Items listed in a dataset

#####

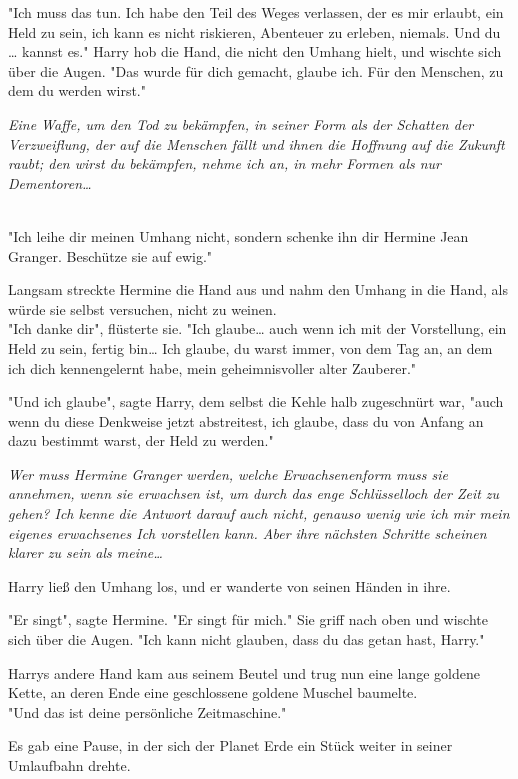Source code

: {"Ich muss das tun. Ich habe den Teil des Weges verlassen, der es mir erlaubt, ein Held zu sein, ich kann es nicht riskieren, Abenteuer zu erleben, niemals. Und du … kannst es." Harry hob die Hand, die nicht den Umhang hielt, und wischte sich über die Augen. "Das wurde für dich gemacht, glaube ich. Für den Menschen, zu dem du werden wirst."

\emph{Eine Waffe, um den Tod zu bekämpfen, in seiner Form als der Schatten der Verzweiflung, der auf die Menschen fällt und ihnen die Hoffnung auf die Zukunft raubt; den wirst du bekämpfen, nehme ich an, in mehr Formen als nur Dementoren…\\ }\strut \\ "Ich leihe dir meinen Umhang nicht, sondern schenke ihn dir Hermine Jean Granger. Beschütze sie auf ewig."

Langsam streckte Hermine die Hand aus und nahm den Umhang in die Hand, als würde sie selbst versuchen, nicht zu weinen.\\ "Ich danke dir", flüsterte sie. "Ich glaube… auch wenn ich mit der Vorstellung, ein Held zu sein, fertig bin… Ich glaube, du warst immer, von dem Tag an, an dem ich dich kennengelernt habe, mein geheimnisvoller alter Zauberer."

"Und ich glaube", sagte Harry, dem selbst die Kehle halb zugeschnürt war, "auch wenn du diese Denkweise jetzt abstreitest, ich glaube, dass du von Anfang an dazu bestimmt warst, der Held zu werden."

\emph{Wer muss Hermine Granger werden, welche Erwachsenenform muss sie annehmen, wenn sie erwachsen ist, um durch das enge Schlüsselloch der Zeit zu gehen? Ich kenne die Antwort darauf auch nicht, genauso wenig wie ich mir mein eigenes erwachsenes Ich vorstellen kann. Aber ihre nächsten Schritte scheinen klarer zu sein als meine…}

Harry ließ den Umhang los, und er wanderte von seinen Händen in ihre.

"Er singt", sagte Hermine. "Er singt für mich." Sie griff nach oben und wischte sich über die Augen. "Ich kann nicht glauben, dass du das getan hast, Harry."

Harrys andere Hand kam aus seinem Beutel und trug nun eine lange goldene Kette, an deren Ende eine geschlossene goldene Muschel baumelte.\\ "Und das ist deine persönliche Zeitmaschine."

Es gab eine Pause, in der sich der Planet Erde ein Stück weiter in seiner Umlaufbahn drehte.

}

#####

• **The task**:
Please return the records above exactly as written, dropping every picture.

• **Result**:
Source code

: {"Ich muss das tun. Ich habe den Teil des Weges verlassen, der es mir erlaubt, ein Held zu sein, ich kann es nicht riskieren, Abenteuer zu erleben, niemals. Und du … kannst es." Harry hob die Hand, die nicht den Umhang hielt, und wischte sich über die Augen. "Das wurde für dich gemacht, glaube ich. Für den Menschen, zu dem du werden wirst."

\emph{Eine Waffe, um den Tod zu bekämpfen, in seiner Form als der Schatten der Verzweiflung, der auf die Menschen fällt und ihnen die Hoffnung auf die Zukunft raubt; den wirst du bekämpfen, nehme ich an, in mehr Formen als nur Dementoren…\\ }\strut \\ "Ich leihe dir meinen Umhang nicht, sondern schenke ihn dir Hermine Jean Granger. Beschütze sie auf ewig."

Langsam streckte Hermine die Hand aus und nahm den Umhang in die Hand, als würde sie selbst versuchen, nicht zu weinen.\\ "Ich danke dir", flüsterte sie. "Ich glaube… auch wenn ich mit der Vorstellung, ein Held zu sein, fertig bin… Ich glaube, du warst immer, von dem Tag an, an dem ich dich kennengelernt habe, mein geheimnisvoller alter Zauberer."

"Und ich glaube", sagte Harry, dem selbst die Kehle halb zugeschnürt war, "auch wenn du diese Denkweise jetzt abstreitest, ich glaube, dass du von Anfang an dazu bestimmt warst, der Held zu werden."

\emph{Wer muss Hermine Granger werden, welche Erwachsenenform muss sie annehmen, wenn sie erwachsen ist, um durch das enge Schlüsselloch der Zeit zu gehen? Ich kenne die Antwort darauf auch nicht, genauso wenig wie ich mir mein eigenes erwachsenes Ich vorstellen kann. Aber ihre nächsten Schritte scheinen klarer zu sein als meine…}

Harry ließ den Umhang los, und er wanderte von seinen Händen in ihre.

"Er singt", sagte Hermine. "Er singt für mich." Sie griff nach oben und wischte sich über die Augen. "Ich kann nicht glauben, dass du das getan hast, Harry."

Harrys andere Hand kam aus seinem Beutel und trug nun eine lange goldene Kette, an deren Ende eine geschlossene goldene Muschel baumelte.\\ "Und das ist deine persönliche Zeitmaschine."

Es gab eine Pause, in der sich der Planet Erde ein Stück weiter in seiner Umlaufbahn drehte.

}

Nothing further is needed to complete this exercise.